> **TRY IT**
The full listing below should be copied verbatim.

> **RECORD EXCERPTS**
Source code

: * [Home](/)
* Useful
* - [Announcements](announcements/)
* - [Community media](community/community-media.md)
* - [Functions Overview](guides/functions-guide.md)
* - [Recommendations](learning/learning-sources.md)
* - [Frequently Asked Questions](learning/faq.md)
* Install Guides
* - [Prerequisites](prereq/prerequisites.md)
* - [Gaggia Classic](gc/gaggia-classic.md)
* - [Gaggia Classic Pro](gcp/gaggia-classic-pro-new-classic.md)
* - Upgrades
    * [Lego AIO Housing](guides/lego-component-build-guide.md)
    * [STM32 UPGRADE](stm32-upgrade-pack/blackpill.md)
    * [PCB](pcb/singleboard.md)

> **SOLUTION FOR THIS EXERCISE**
Source code

: * [Home](/)
* Useful
* - [Announcements](announcements/)
* - [Community media](community/community-media.md)
* - [Functions Overview](guides/functions-guide.md)
* - [Recommendations](learning/learning-sources.md)
* - [Frequently Asked Questions](learning/faq.md)
* Install Guides
* - [Prerequisites](prereq/prerequisites.md)
* - [Gaggia Classic](gc/gaggia-classic.md)
* - [Gaggia Classic Pro](gcp/gaggia-classic-pro-new-classic.md)
* - Upgrades
    * [Lego AIO Housing](guides/lego-component-build-guide.md)
    * [STM32 UPGRADE](stm32-upgrade-pack/blackpill.md)
    * [PCB](pcb/singleboard.md)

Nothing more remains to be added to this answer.